Iğdır’ın üç ülkeye sınır olması, yılın 12 ayı üretim yapmaya uygun bir iklime sahip olması, Türkiye-İran-Pakistan demiryolunun geçecek olması (Bu hatta yapılacak bir ilave ile Organize Sanayi bölgesinde bir istasyon olacak.), havaalanının açılacak olması, doğalgaz sıkıntısının bulunmaması ,Türkiye’nin en büyük TIR filolarından birinin Iğdır’da bulunması, karayolu bağlantısının bulunması, sanayi üretimi için yeterli suyun bulunması en çok vurgu yapılan noktalar oldu. Tartışmalar sırasında hava kirliliği, yetişmiş personel sıkıntısı, birlikte iş yapma kültürünün bulunmaması, ilin siyasetçi ve bürokrasisinin koordineli hareket etmemesi gibi konular dezavantajlı noktalar olarak öne çıktı.
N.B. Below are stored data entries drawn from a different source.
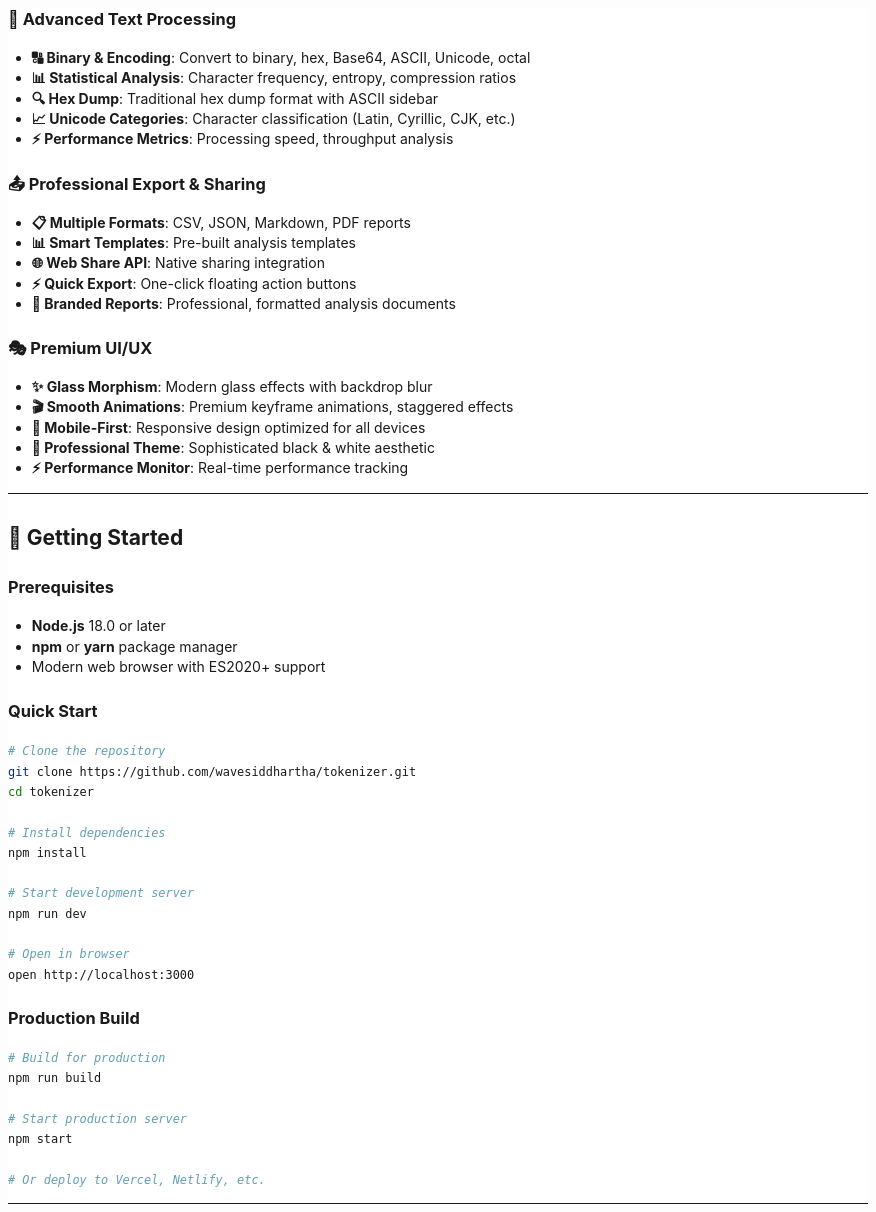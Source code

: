 ### 🔧 **Advanced Text Processing**
- **🔠 Binary & Encoding**: Convert to binary, hex, Base64, ASCII, Unicode, octal
- **📊 Statistical Analysis**: Character frequency, entropy, compression ratios
- **🔍 Hex Dump**: Traditional hex dump format with ASCII sidebar
- **📈 Unicode Categories**: Character classification (Latin, Cyrillic, CJK, etc.)
- **⚡ Performance Metrics**: Processing speed, throughput analysis

### 📤 **Professional Export & Sharing**
- **📋 Multiple Formats**: CSV, JSON, Markdown, PDF reports
- **📊 Smart Templates**: Pre-built analysis templates
- **🌐 Web Share API**: Native sharing integration
- **⚡ Quick Export**: One-click floating action buttons
- **📄 Branded Reports**: Professional, formatted analysis documents

### 🎭 **Premium UI/UX**
- **✨ Glass Morphism**: Modern glass effects with backdrop blur
- **🎬 Smooth Animations**: Premium keyframe animations, staggered effects
- **📱 Mobile-First**: Responsive design optimized for all devices
- **🎨 Professional Theme**: Sophisticated black & white aesthetic
- **⚡ Performance Monitor**: Real-time performance tracking

---

## 🚀 Getting Started

### Prerequisites
- **Node.js** 18.0 or later
- **npm** or **yarn** package manager
- Modern web browser with ES2020+ support

### Quick Start

```bash
# Clone the repository
git clone https://github.com/wavesiddhartha/tokenizer.git
cd tokenizer

# Install dependencies
npm install

# Start development server
npm run dev

# Open in browser
open http://localhost:3000
```

### Production Build

```bash
# Build for production
npm run build

# Start production server  
npm start

# Or deploy to Vercel, Netlify, etc.
```

---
Günün üzerinde en çok söz alınan ikinci tartışma konusu ise karayolu lojistik üssü oldu. Iğdır gibi kayıtlı TIR sayısı 4000 civarında olan ve tüm Avrupa ve Asya’ya mal taşıyan 25 uluslararası şirkete sahip olan bir kentin lojistik üsse ev sahipliği yapabileceği vurgulandı. Özellikle Türkiye- İran Ortak Sanayi Bölgesi, demirden ipekyolu bağlantısı ile birlikte düşünüldüğünde böyle bir üssün lojistik firmalarının operasyon masraflarını önemli ölçüde düşüreceği sonucuna ulaşıldı. Ayrıca bu üssün içinde Iğdırlı lojistik firmalarının en büyük sıkıntısı olan tır karnesi verebilecek bir birimin de bulunabileceği vurgulandı. Ancak toplantıya katılan lojistik firması temsilcilerinden bazıları 25 ila 100 milyon dolar arasında bir yatırıma ihtiyaç duyacak olan lojistik üs yatırımını gerçekleştirecek çok ortaklı bir girişimin bulunmadığını söyledi. Böyle bir yatırımın başarısı konusunda kafalarında soru işaretleri bulunduğunu beyan ettiler.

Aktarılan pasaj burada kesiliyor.